Saved entries:

#####

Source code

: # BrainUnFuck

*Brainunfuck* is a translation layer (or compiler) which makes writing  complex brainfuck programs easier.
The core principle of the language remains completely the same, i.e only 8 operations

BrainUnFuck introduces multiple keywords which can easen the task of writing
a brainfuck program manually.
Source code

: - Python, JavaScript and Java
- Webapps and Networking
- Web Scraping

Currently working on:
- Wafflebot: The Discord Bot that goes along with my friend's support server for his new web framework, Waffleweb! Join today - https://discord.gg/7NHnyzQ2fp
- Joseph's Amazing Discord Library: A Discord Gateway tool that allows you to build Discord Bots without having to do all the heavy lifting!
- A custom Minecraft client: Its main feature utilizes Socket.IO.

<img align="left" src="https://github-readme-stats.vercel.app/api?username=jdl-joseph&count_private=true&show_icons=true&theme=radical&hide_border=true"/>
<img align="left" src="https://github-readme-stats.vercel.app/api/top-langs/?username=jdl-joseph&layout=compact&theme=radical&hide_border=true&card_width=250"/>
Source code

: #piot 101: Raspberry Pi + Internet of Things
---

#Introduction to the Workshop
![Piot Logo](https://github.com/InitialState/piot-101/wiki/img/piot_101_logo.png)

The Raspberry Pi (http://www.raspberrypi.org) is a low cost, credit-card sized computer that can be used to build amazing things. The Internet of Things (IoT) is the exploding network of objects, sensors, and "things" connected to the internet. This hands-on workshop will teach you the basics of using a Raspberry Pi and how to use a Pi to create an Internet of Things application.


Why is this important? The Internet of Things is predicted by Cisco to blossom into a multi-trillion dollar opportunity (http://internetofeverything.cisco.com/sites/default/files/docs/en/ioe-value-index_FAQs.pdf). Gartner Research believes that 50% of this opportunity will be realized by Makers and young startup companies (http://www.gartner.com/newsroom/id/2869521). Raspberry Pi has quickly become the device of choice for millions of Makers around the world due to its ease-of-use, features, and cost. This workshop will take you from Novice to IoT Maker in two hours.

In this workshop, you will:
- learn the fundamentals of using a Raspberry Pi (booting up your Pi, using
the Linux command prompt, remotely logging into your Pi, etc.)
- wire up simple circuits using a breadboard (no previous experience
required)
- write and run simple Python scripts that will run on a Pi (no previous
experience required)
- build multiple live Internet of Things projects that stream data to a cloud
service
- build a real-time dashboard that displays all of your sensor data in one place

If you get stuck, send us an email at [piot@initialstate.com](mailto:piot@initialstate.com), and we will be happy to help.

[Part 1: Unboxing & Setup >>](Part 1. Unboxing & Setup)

#####

◆ **Description of the task**
The answer should consist solely of the lines from the first line above through the one with "Pi + Internet of Things", both included, repeated exactly.

◆ **Response area**
Source code

: # BrainUnFuck

*Brainunfuck* is a translation layer (or compiler) which makes writing  complex brainfuck programs easier.
The core principle of the language remains completely the same, i.e only 8 operations

BrainUnFuck introduces multiple keywords which can easen the task of writing
a brainfuck program manually.
Source code

: - Python, JavaScript and Java
- Webapps and Networking
- Web Scraping

Currently working on:
- Wafflebot: The Discord Bot that goes along with my friend's support server for his new web framework, Waffleweb! Join today - https://discord.gg/7NHnyzQ2fp
- Joseph's Amazing Discord Library: A Discord Gateway tool that allows you to build Discord Bots without having to do all the heavy lifting!
- A custom Minecraft client: Its main feature utilizes Socket.IO.

<img align="left" src="https://github-readme-stats.vercel.app/api?username=jdl-joseph&count_private=true&show_icons=true&theme=radical&hide_border=true"/>
<img align="left" src="https://github-readme-stats.vercel.app/api/top-langs/?username=jdl-joseph&layout=compact&theme=radical&hide_border=true&card_width=250"/>
Source code

: #piot 101: Raspberry Pi + Internet of Things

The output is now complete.